▶ **Requirement**:
Locate the line bearing "git clone <repository-url>" in the material below, then reproduce it and each following line up to and including the line bearing "Running the Application".

▶ **Information supplied**:

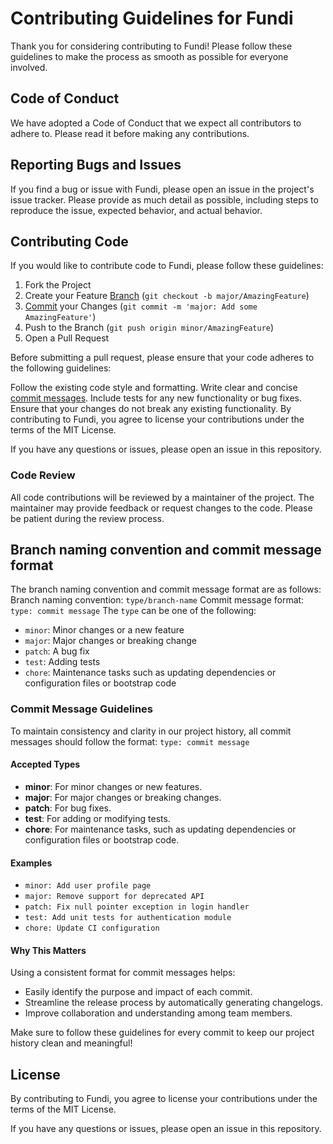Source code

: # Contributing Guidelines for Fundi

Thank you for considering contributing to Fundi! Please follow these guidelines to make the process as smooth as possible for everyone involved.

## Code of Conduct
We have adopted a Code of Conduct that we expect all contributors to adhere to. Please read it before making any contributions.

## Reporting Bugs and Issues
If you find a bug or issue with Fundi, please open an issue in the project's issue tracker. Please provide as much detail as possible, including steps to reproduce the issue, expected behavior, and actual behavior.

## Contributing Code
If you would like to contribute code to Fundi, please follow these guidelines:

1. Fork the Project
2. Create your Feature [Branch](#branch-naming-convention-and-commit-message-format) (`git checkout -b major/AmazingFeature`)
3. [Commit](#commit-message-guidelines) your Changes (`git commit -m 'major: Add some AmazingFeature'`)
4. Push to the Branch (`git push origin minor/AmazingFeature`)
5. Open a Pull Request

Before submitting a pull request, please ensure that your code adheres to the following guidelines:

Follow the existing code style and formatting. Write clear and concise [commit messages](#commit-message-guidelines). Include tests for any new
functionality or bug fixes. Ensure that your changes do not break any existing functionality. By contributing to Fundi,
you agree to license your contributions under the terms of the MIT License.

If you have any questions or issues, please open an issue in this repository.

### Code Review
All code contributions will be reviewed by a maintainer of the project. The maintainer may provide feedback or request changes to the code. Please be patient during the review process.

## Branch naming convention and commit message format

The branch naming convention and commit message format are as follows:
Branch naming convention: `type/branch-name`
Commit message format: `type: commit message`
The `type` can be one of the following:

- `minor`: Minor changes or a new feature
- `major`: Major changes or breaking change
- `patch`: A bug fix
- `test`: Adding tests
- `chore`: Maintenance tasks such as updating dependencies or configuration files or bootstrap code

### Commit Message Guidelines

To maintain consistency and clarity in our project history, all commit messages should follow the format: `type: commit message`

#### Accepted Types
- **minor**: For minor changes or new features.
- **major**: For major changes or breaking changes.
- **patch**: For bug fixes.
- **test**: For adding or modifying tests.
- **chore**: For maintenance tasks, such as updating dependencies or configuration files or bootstrap code.

#### Examples
- `minor: Add user profile page`
- `major: Remove support for deprecated API`
- `patch: Fix null pointer exception in login handler`
- `test: Add unit tests for authentication module`
- `chore: Update CI configuration`

#### Why This Matters
Using a consistent format for commit messages helps:
- Easily identify the purpose and impact of each commit.
- Streamline the release process by automatically generating changelogs.
- Improve collaboration and understanding among team members.

Make sure to follow these guidelines for every commit to keep our project history clean and meaningful!

## License
By contributing to Fundi, you agree to license your contributions under the terms of the MIT License.

If you have any questions or issues, please open an issue in this repository.
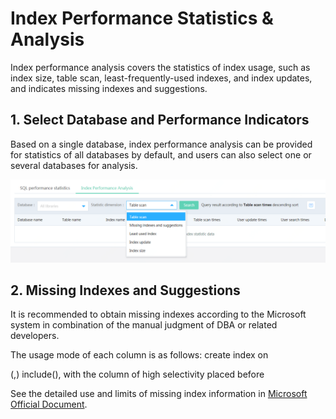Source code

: # Index Performance Statistics & Analysis
Index performance analysis covers the statistics of index usage, such as index size, table scan, least-frequently-used indexes, and index updates, and indicates missing indexes and suggestions.

## 1. Select Database and Performance Indicators
Based on a single database, index performance analysis can be provided for statistics of all databases by default, and users can also select one or several databases for analysis.

![索引性能1](../../../../../image/RDS/Index-Performance-1.png)

## 2. Missing Indexes and Suggestions
It is recommended to obtain missing indexes according to the Microsoft system in combination of the manual judgment of DBA or related developers.

The usage mode of each column is as follows: create index <index name> on <table name>(<equal column>,<unequal column>) include(<included column>), with the column of high selectivity placed before

See the detailed use and limits of missing index information in [Microsoft Official Document](https://docs.microsoft.com/zh-cn/previous-versions/sql/sql-server-2008/ms345417(v%3dsql.100)).

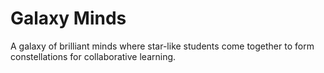 # Galaxy Minds

A galaxy of brilliant minds where star-like students come together to form constellations for collaborative learning.
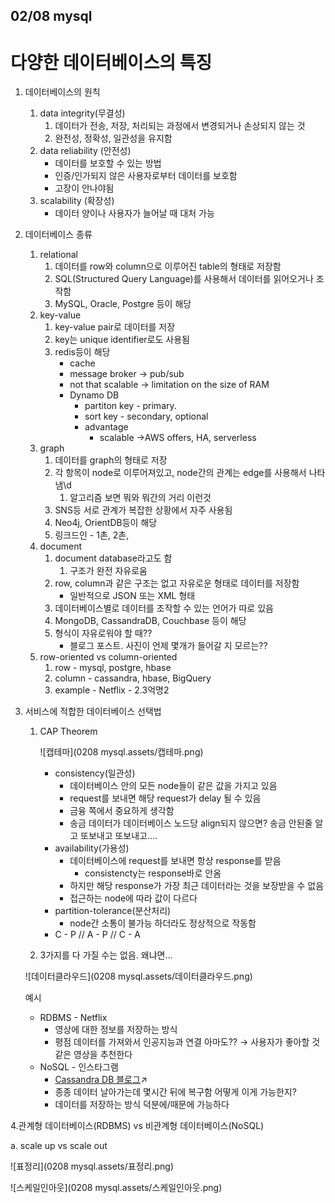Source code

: ## 02/08 mysql

# 다양한 데이터베이스의 특징

1. 데이터베이스의 원칙

   1. data integrity(무결성)
      1. 데이터가 전송, 저장, 처리되는 과정에서 변경되거나 손상되지 않는 것
      2. 완전성, 정확성, 일관성을 유지함
   2. data reliability (안전성)
      - 데이터를 보호할 수 있는 방법
      - 인증/인가되지 않은 사용자로부터 데이터를 보호함
      - 고장이 안나야됨
   3. scalability (확장성)
      - 데이터 양이나 사용자가 늘어날 때 대처 가능

2. 데이터베이스 종류

   1. relational
      1. 데이터를 row와 column으로 이루어진 table의 형태로 저장함
      2. SQL(Structured Query Language)를 사용해서 데이터를 읽어오거나 조작함
      3. MySQL, Oracle, Postgre 등이 해당
   2. key-value
      1. key-value pair로 데이터를 저장
      2. key는 unique identifier로도 사용됨
      3. redis등이 해당
         - cache
         - message broker → pub/sub
         - not that scalable → limitation on the size of RAM
         - Dynamo DB
           - partiton key - primary.
           - sort key - secondary, optional
           - advantage
             - scalable →AWS offers, HA, serverless
   3. graph
      1. 데이터를 graph의 형태로 저장
      2. 각 항목이 node로 이루어져있고, node간의 관계는 edge를 사용해서 나타냄\d
         1. 알고리즘 보면 뭐와 뭐간의 거리 이런것
      3. SNS등 서로 관계가 복잡한 상황에서 자주 사용됨
      4. Neo4j, OrientDB등이 해당
      5. 링크드인 - 1촌, 2촌,
   4. document
      1. document database라고도 함
         1. 구조가 완전 자유로움
      2. row, column과 같은 구조는 없고 자유로운 형태로 데이터를 저장함
         - 일반적으로 JSON 또는 XML 형태
      3. 데이터베이스별로 데이터를 조작할 수 있는 언어가 따로 있음
      4. MongoDB, CassandraDB, Couchbase 등이 해당
      5. 형식이 자유로워야 할 때??
         - 블로그 포스트. 사진이 언제 몇개가 들어갈 지 모르는??
   5. row-oriented vs column-oriented
      1. row - mysql, postgre, hbase
      2. column - cassandra, hbase, BigQuery
      3. example - Netflix - 2.3억명2

3. 서비스에 적합한 데이터베이스 선택법

   1. CAP Theorem

      ![캡테마](0208 mysql.assets/캡테마.png)

      - consistency(일관성)
        - 데이터베이스 안의 모든 node들이 같은 값을 가지고 있음
        - request를 보내면 해당 request가 delay 될 수 있음
        - 금융 쪽에서 중요하게 생각함
        - 송금 데이터가 데이터베이스 노드당 align되지 않으면? 송금 안된줄 알고 또보내고 또보내고….
      - availability(가용성)
        - 데이터베이스에 request를 보내면 항상 response를 받음
          - consistencty는 response바로 안옴
        - 하지만 해당 response가 가장 최근 데이터라는 것을 보장받을 수 없음
        - 접근하는 node에 따라 값이 다르다
      - partition-tolerance(분산처리)
        - node간 소통이 불가능 하더라도 정상적으로 작동함
      - C - P // A - P // C - A

   2. 3가지를 다 가질 수는 없음. 왜냐면…

   ![데이터클라우드](0208 mysql.assets/데이터클라우드.png)

   예시

   - RDBMS - Netflix
     - 영상에 대한 정보를 저장하는 방식
     - 평점 데이터를 가져와서 인공지능과 연결 아마도??  → 사용자가 좋아할 것 같은 영상을 추천한다
   - NoSQL - 인스타그램
     - [Cassandra DB 블로그](https://jasonkang14.github.io/database/cassandra-db)↗️
     - 종종 데이터 날아가는데 몇시간 뒤에 복구함 어떻게 이게 가능한지?
     - 데이터를 저장하는 방식 덕분에/때문에 가능하다

4.관계형 데이터베이스(RDBMS) vs 비관계형 데이터베이스(NoSQL)

a. scale up vs scale out

![표정리](0208 mysql.assets/표정리.png)

![스케일인아웃](0208 mysql.assets/스케일인아웃.png)
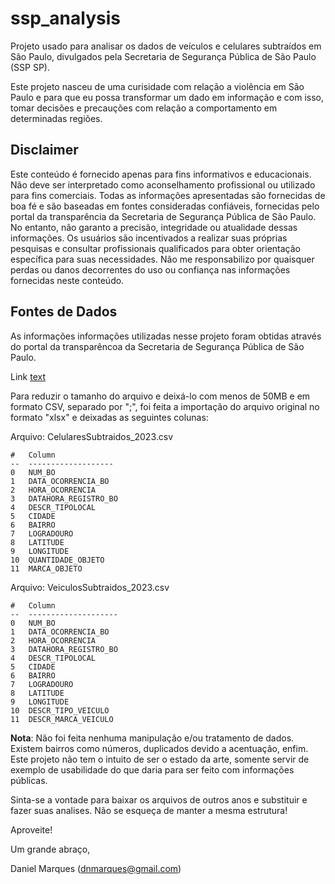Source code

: # ssp_analysis
Projeto usado para analisar os dados de veículos e celulares subtraídos em São Paulo, divulgados pela Secretaria de Segurança Pública de São Paulo (SSP SP).

Este projeto nasceu de uma curisidade com relação a violência em São Paulo e para que eu possa transformar um dado em informação e com isso, tomar decisões e precauções com relação a comportamento em determinadas regiões.

## Disclaimer

Este conteúdo é fornecido apenas para fins informativos e educacionais. Não deve ser interpretado como aconselhamento profissional ou utilizado para fins comerciais. Todas as informações apresentadas são fornecidas de boa fé e são baseadas em fontes consideradas confiáveis, fornecidas pelo portal da transparência da Secretaria de  Segurança Pública de São Paulo. No entanto, não garanto a precisão, integridade ou atualidade dessas informações. Os usuários são incentivados a realizar suas próprias pesquisas e consultar profissionais qualificados para obter orientação específica para suas necessidades. Não me responsabilizo por quaisquer perdas ou danos decorrentes do uso ou confiança nas informações fornecidas neste conteúdo.

## Fontes de Dados

As informações informações utilizadas nesse projeto foram obtidas através do portal da transparêncoa da Secretaria de Segurança Pública de São Paulo.

Link [text](https://www.ssp.sp.gov.br/estatistica/consultas)

Para reduzir o tamanho do arquivo e deixá-lo com menos de 50MB e em formato CSV, separado por ";", foi feita a importação do arquivo original no formato "xlsx" e deixadas as seguintes colunas:

Arquivo: CelularesSubtraidos_2023.csv

    #   Column                
    --  -------------------                
    0   NUM_BO                
    1   DATA_OCORRENCIA_BO    
    2   HORA_OCORRENCIA       
    3   DATAHORA_REGISTRO_BO  
    4   DESCR_TIPOLOCAL       
    5   CIDADE                
    6   BAIRRO                
    7   LOGRADOURO            
    8   LATITUDE              
    9   LONGITUDE             
    10  QUANTIDADE_OBJETO     
    11  MARCA_OBJETO          

Arquivo: VeiculosSubtraidos_2023.csv

    #   Column                
    --  --------------------               
    0   NUM_BO               
    1   DATA_OCORRENCIA_BO   
    2   HORA_OCORRENCIA      
    3   DATAHORA_REGISTRO_BO 
    4   DESCR_TIPOLOCAL      
    5   CIDADE               
    6   BAIRRO               
    7   LOGRADOURO           
    8   LATITUDE             
    9   LONGITUDE            
    10  DESCR_TIPO_VEICULO   
    11  DESCR_MARCA_VEICULO  

**Nota**: Não foi feita nenhuma manipulação e/ou tratamento de dados. Existem bairros como números, duplicados devido a acentuação, enfim. Este projeto não tem o intuito de ser o estado da arte, somente servir de exemplo de usabilidade do que daria para ser feito com informações públicas.

Sinta-se a vontade para baixar os arquivos de outros anos e substituir e fazer suas analises. Não se esqueça de manter a mesma estrutura!

Aproveite!

Um grande abraço,

Daniel Marques (dnmarques@gmail.com)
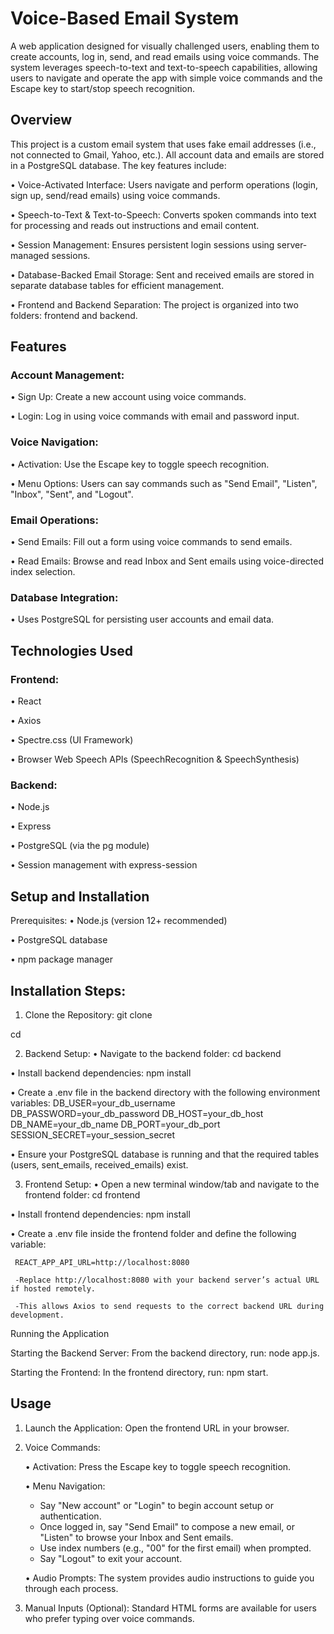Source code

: # Voice-Based Email System

A web application designed for visually challenged users, enabling them to create accounts, log in, send, and read emails using voice commands. The system leverages speech-to-text and text-to-speech capabilities, allowing users to navigate and operate the app with simple voice commands and the Escape key to start/stop speech recognition.

## Overview

This project is a custom email system that uses fake email addresses (i.e., not connected to Gmail, Yahoo, etc.). All account data and emails are stored in a PostgreSQL database. The key features include:

 • Voice-Activated Interface: Users navigate and perform operations (login, sign up, send/read emails) using voice commands.

 • Speech-to-Text & Text-to-Speech: Converts spoken commands into text for processing and reads out instructions and email content.

 • Session Management: Ensures persistent login sessions using server-managed sessions.

 • Database-Backed Email Storage: Sent and received emails are stored in separate database tables for efficient management.

 • Frontend and Backend Separation: The project is organized into two folders: frontend and backend.


## Features

### Account Management: 
• Sign Up: Create a new account using voice commands. 

• Login: Log in using voice commands with email and password input.

### Voice Navigation: 
• Activation: Use the Escape key to toggle speech recognition. 

• Menu Options: Users can say commands such as "Send Email", "Listen", "Inbox", "Sent", and "Logout".

### Email Operations: 
• Send Emails: Fill out a form using voice commands to send emails.

• Read Emails: Browse and read Inbox and Sent emails using voice-directed index selection.

### Database Integration: 
• Uses PostgreSQL for persisting user accounts and email data.


## Technologies Used

### Frontend: 
• React 

• Axios 

• Spectre.css (UI Framework) 

• Browser Web Speech APIs (SpeechRecognition & SpeechSynthesis)

### Backend:
• Node.js

• Express

• PostgreSQL (via the pg module) 

• Session management with express-session


## Setup and Installation

Prerequisites: 
• Node.js (version 12+ recommended) 

• PostgreSQL database

• npm package manager

## Installation Steps:

1. Clone the Repository: 
git clone <repository-url> 

cd <repository-directory>


2. Backend Setup: 
• Navigate to the backend folder: cd backend 

• Install backend dependencies: npm install 

• Create a .env file in the backend directory with the following environment variables:        DB_USER=your_db_username DB_PASSWORD=your_db_password DB_HOST=your_db_host DB_NAME=your_db_name DB_PORT=your_db_port SESSION_SECRET=your_session_secret 

• Ensure your PostgreSQL database is running and that the required tables (users, sent_emails, received_emails) exist.


3. Frontend Setup: 
• Open a new terminal window/tab and navigate to the frontend folder: cd frontend 

• Install frontend dependencies: npm install

• Create a .env file inside the frontend folder and define the following variable:

     REACT_APP_API_URL=http://localhost:8080

     -Replace http://localhost:8080 with your backend server’s actual URL if hosted remotely.

     -This allows Axios to send requests to the correct backend URL during development.


Running the Application

Starting the Backend Server: From the backend directory, run: node app.js.

Starting the Frontend: In the frontend directory, run: npm start.

## Usage

1. Launch the Application: Open the frontend URL in your browser.


2. Voice Commands: 

    • Activation: Press the Escape key to toggle speech recognition. 

    • Menu Navigation: 
     - Say "New account" or "Login" to begin account setup or authentication.  
     - Once logged in, say "Send Email" to compose a new email, or "Listen" to browse your Inbox and Sent emails.  
     - Use index numbers (e.g., "00" for the first email) when prompted.  
     - Say "Logout" to exit your account. 

    • Audio Prompts: The system provides audio instructions to guide you through each process.


3. Manual Inputs (Optional): Standard HTML forms are available for users who prefer typing over voice commands.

▶ **Task response**:
git clone <repository-url> 

cd <repository-directory>


2. Backend Setup: 
• Navigate to the backend folder: cd backend 

• Install backend dependencies: npm install 

• Create a .env file in the backend directory with the following environment variables:        DB_USER=your_db_username DB_PASSWORD=your_db_password DB_HOST=your_db_host DB_NAME=your_db_name DB_PORT=your_db_port SESSION_SECRET=your_session_secret 

• Ensure your PostgreSQL database is running and that the required tables (users, sent_emails, received_emails) exist.


3. Frontend Setup: 
• Open a new terminal window/tab and navigate to the frontend folder: cd frontend 

• Install frontend dependencies: npm install

• Create a .env file inside the frontend folder and define the following variable:

     REACT_APP_API_URL=http://localhost:8080

     -Replace http://localhost:8080 with your backend server’s actual URL if hosted remotely.

     -This allows Axios to send requests to the correct backend URL during development.


Running the Application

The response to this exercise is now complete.